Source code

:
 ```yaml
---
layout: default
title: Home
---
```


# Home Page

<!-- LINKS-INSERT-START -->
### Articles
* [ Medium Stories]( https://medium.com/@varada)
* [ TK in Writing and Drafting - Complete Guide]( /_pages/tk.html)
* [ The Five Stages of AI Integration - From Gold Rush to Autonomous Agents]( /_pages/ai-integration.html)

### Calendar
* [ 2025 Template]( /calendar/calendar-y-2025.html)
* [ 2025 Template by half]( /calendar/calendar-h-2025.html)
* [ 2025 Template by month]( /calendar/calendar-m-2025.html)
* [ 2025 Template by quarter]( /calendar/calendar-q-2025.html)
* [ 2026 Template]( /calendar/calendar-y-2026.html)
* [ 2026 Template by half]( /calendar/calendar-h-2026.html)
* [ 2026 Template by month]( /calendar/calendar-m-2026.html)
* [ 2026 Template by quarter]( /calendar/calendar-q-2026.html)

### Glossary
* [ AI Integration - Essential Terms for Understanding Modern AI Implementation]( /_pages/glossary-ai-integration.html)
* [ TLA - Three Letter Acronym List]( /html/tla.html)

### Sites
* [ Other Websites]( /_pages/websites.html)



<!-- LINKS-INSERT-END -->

# What you are asked to do
This task calls for the number of lines in the entries that contain the string "Integration", with no accompanying text.

# Output of the exercise
2